= Work instructions =
Please could you give again the lines from the one holding "FA30, FA34, FA37\\" through the final line of the data below, exactly, with no other lines?

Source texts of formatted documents

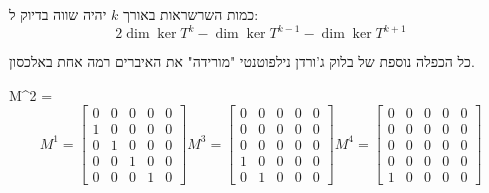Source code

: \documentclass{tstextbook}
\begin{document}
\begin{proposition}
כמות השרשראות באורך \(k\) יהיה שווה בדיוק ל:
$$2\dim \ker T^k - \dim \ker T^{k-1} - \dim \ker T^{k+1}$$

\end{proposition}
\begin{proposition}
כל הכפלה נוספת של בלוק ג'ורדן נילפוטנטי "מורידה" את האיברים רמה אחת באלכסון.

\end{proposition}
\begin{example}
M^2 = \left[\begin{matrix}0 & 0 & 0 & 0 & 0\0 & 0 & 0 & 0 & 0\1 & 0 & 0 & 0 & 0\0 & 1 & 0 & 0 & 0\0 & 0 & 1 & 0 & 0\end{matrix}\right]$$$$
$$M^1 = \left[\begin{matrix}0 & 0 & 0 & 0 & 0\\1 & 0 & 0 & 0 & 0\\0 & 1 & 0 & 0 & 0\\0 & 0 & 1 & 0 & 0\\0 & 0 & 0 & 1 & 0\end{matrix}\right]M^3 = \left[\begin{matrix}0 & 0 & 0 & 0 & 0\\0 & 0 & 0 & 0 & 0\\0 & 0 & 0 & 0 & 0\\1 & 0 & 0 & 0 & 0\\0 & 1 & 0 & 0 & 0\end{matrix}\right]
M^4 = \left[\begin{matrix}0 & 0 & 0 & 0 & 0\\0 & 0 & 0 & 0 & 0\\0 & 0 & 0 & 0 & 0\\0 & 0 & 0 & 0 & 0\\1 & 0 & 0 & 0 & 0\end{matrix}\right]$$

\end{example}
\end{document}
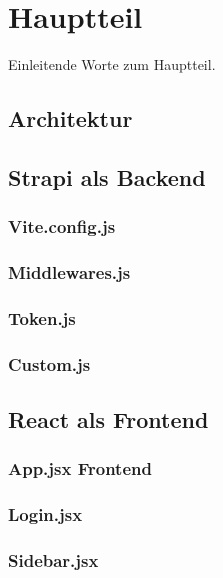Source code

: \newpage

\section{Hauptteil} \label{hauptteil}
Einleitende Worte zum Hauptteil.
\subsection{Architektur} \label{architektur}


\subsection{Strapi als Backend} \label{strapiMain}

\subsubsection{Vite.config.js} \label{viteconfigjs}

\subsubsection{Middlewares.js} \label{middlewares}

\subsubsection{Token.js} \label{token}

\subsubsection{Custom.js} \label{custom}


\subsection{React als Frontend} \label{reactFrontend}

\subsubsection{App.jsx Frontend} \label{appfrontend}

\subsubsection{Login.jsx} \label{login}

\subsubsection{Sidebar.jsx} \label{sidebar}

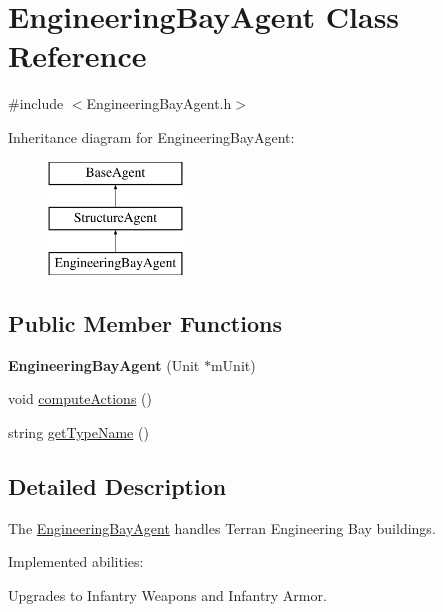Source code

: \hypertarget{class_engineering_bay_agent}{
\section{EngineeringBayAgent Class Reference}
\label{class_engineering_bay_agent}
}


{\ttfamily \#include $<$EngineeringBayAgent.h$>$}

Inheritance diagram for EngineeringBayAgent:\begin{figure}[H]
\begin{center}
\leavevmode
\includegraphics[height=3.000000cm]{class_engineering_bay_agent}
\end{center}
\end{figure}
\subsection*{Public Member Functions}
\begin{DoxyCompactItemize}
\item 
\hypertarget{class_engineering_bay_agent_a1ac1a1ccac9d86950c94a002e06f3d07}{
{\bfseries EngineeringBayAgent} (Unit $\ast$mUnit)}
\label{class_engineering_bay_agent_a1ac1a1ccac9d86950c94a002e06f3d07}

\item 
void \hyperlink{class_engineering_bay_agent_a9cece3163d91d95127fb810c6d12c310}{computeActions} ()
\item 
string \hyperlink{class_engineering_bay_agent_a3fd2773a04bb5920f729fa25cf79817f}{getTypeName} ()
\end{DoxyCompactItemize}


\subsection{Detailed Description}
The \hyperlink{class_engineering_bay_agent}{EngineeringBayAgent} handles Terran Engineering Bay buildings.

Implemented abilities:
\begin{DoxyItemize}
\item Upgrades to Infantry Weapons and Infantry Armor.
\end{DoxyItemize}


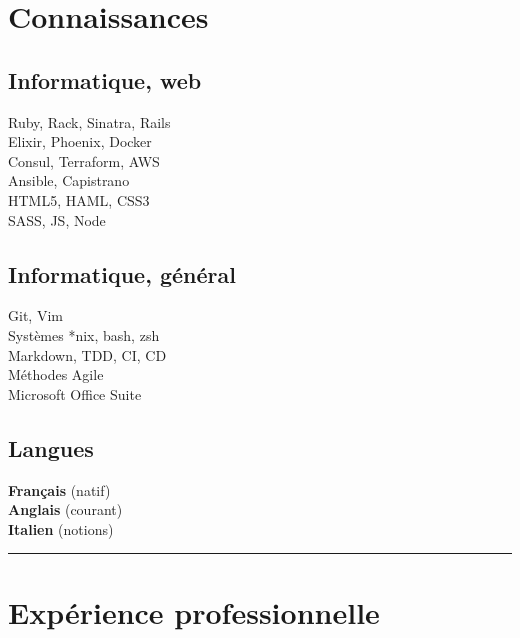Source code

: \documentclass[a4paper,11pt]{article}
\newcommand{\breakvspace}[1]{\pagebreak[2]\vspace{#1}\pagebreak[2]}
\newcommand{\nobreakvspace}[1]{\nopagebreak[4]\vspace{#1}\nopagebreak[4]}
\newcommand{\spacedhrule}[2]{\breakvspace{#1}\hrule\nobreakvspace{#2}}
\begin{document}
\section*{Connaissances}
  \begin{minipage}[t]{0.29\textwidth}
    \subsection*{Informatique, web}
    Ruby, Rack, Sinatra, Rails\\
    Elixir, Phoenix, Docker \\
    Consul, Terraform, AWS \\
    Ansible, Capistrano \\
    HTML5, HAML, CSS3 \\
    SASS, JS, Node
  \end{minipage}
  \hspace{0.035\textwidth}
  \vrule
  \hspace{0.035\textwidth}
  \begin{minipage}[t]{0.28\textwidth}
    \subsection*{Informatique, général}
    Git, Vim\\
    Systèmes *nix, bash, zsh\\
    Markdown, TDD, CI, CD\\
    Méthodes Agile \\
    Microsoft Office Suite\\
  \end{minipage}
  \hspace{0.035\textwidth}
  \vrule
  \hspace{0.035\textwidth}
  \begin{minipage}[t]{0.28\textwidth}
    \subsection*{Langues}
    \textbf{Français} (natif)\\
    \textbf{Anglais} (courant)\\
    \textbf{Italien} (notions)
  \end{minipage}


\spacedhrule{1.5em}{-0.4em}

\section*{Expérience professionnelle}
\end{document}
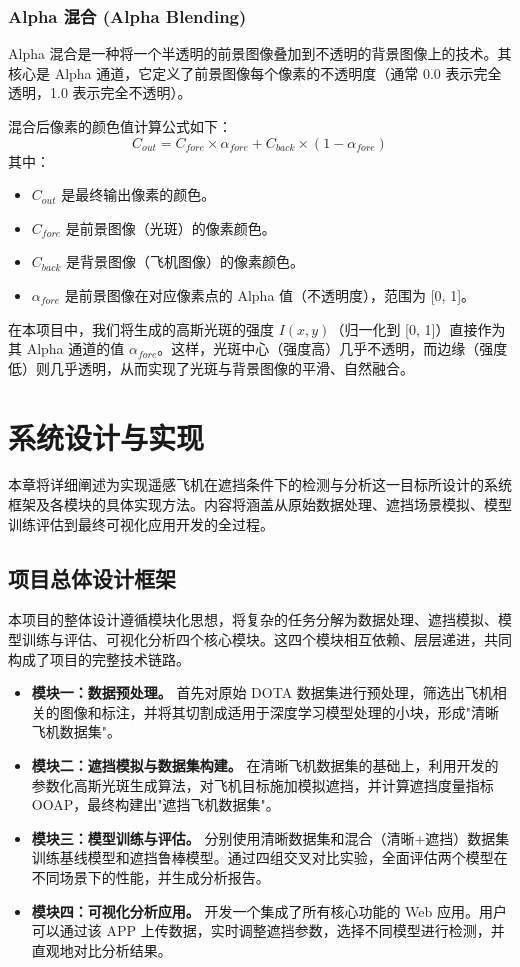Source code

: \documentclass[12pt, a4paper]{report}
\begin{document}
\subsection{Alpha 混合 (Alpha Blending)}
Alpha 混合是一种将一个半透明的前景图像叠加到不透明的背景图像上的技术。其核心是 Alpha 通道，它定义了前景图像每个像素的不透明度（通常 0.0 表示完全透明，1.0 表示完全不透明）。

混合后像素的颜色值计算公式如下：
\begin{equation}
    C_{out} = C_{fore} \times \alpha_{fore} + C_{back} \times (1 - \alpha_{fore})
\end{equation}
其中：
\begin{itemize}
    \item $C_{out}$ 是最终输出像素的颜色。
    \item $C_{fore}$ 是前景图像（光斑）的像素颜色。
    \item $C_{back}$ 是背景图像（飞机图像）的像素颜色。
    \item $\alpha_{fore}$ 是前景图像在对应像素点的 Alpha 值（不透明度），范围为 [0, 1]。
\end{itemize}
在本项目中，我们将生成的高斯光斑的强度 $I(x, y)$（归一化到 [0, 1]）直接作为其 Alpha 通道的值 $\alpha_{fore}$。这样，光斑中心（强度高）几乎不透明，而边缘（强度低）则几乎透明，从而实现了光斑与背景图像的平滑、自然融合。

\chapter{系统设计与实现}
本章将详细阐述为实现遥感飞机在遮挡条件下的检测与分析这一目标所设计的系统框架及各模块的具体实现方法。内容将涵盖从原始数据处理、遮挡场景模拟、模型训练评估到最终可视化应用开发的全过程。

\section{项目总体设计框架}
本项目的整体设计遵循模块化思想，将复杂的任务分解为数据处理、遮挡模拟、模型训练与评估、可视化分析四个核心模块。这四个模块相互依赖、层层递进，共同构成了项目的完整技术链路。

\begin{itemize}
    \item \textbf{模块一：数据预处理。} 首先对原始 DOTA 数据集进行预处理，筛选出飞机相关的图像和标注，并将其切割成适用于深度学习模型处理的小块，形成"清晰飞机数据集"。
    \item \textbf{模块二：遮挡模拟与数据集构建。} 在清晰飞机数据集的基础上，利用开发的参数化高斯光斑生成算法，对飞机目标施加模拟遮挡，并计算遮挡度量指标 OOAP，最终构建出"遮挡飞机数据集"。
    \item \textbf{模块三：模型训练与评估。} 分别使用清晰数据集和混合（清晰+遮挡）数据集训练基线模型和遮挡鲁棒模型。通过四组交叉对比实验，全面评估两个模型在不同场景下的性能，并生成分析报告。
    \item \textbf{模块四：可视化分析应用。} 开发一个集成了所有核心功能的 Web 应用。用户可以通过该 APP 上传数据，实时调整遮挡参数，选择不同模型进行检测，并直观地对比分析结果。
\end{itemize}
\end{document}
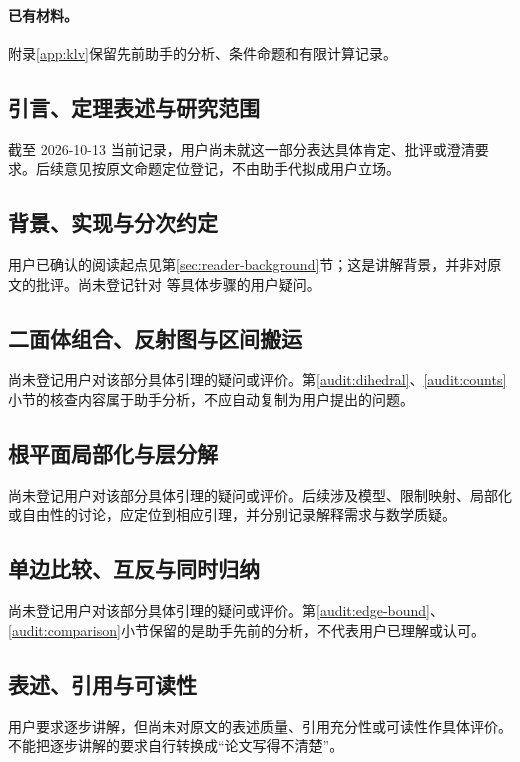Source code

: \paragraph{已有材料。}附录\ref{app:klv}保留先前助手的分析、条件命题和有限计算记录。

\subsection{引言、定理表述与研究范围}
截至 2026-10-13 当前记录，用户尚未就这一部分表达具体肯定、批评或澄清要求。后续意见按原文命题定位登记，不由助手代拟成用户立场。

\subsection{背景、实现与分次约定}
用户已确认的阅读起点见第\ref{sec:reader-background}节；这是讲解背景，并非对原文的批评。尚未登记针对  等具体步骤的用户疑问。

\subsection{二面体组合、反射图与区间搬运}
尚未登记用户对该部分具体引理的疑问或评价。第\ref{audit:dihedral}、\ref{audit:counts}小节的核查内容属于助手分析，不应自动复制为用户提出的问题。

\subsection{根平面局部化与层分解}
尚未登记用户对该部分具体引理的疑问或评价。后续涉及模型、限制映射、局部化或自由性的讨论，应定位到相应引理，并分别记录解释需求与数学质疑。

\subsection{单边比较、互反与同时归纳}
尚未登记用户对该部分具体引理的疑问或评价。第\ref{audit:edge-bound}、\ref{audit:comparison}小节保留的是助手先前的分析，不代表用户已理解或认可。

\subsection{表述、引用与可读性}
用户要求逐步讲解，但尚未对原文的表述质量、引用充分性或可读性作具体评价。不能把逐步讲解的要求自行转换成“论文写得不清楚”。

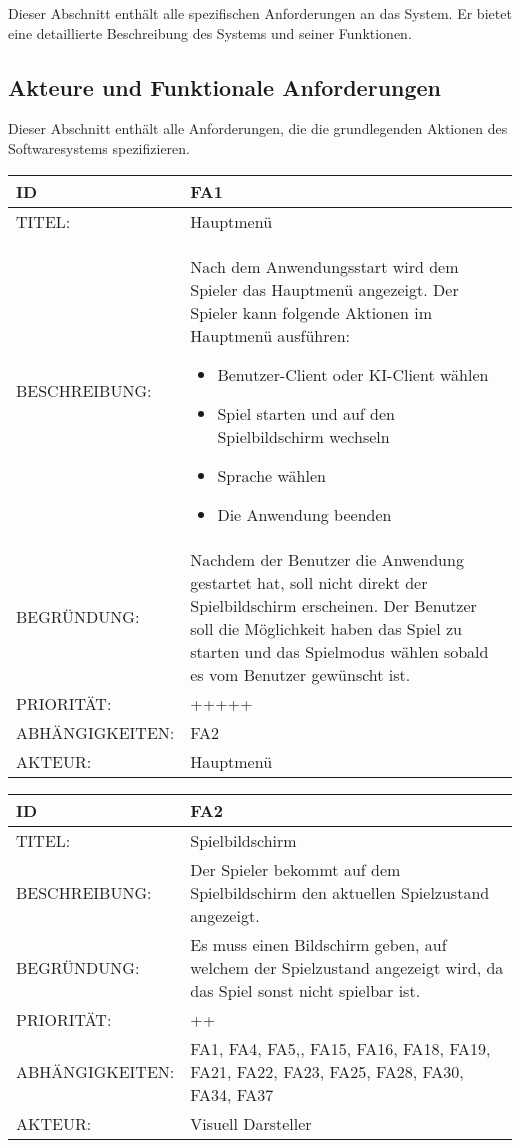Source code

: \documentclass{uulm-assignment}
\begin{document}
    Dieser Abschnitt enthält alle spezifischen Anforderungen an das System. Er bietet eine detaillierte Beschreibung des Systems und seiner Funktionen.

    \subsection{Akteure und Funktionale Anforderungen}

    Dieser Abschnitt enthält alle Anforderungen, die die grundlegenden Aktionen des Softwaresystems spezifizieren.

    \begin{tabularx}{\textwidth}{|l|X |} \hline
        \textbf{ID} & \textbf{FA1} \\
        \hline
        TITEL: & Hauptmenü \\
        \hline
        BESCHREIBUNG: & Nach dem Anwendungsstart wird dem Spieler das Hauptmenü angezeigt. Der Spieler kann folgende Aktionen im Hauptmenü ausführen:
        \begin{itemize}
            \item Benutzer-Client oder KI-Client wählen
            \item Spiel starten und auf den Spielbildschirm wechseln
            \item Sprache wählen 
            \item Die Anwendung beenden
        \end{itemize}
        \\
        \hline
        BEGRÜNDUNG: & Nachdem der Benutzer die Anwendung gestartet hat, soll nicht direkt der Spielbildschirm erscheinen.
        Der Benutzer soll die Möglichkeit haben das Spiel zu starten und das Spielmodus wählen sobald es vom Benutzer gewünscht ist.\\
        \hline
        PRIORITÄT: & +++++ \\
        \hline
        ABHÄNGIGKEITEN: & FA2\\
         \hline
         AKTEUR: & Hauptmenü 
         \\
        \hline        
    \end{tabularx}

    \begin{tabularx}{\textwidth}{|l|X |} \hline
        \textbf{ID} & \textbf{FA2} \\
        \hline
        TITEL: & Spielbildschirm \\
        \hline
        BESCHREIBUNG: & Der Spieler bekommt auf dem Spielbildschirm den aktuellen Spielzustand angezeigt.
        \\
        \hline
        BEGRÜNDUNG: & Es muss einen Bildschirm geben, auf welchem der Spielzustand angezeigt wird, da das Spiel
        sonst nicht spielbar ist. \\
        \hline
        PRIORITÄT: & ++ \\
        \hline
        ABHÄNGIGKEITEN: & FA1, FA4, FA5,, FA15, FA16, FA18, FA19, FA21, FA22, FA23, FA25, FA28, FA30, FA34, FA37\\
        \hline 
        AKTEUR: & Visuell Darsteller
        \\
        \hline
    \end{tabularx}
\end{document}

= Solution to this problem =
        ABHÄNGIGKEITEN: & FA1, FA4, FA5,, FA15, FA16, FA18, FA19, FA21, FA22, FA23, FA25, FA28, FA30, FA34, FA37\\
        \hline 
        AKTEUR: & Visuell Darsteller
        \\
        \hline
    \end{tabularx}
\end{document}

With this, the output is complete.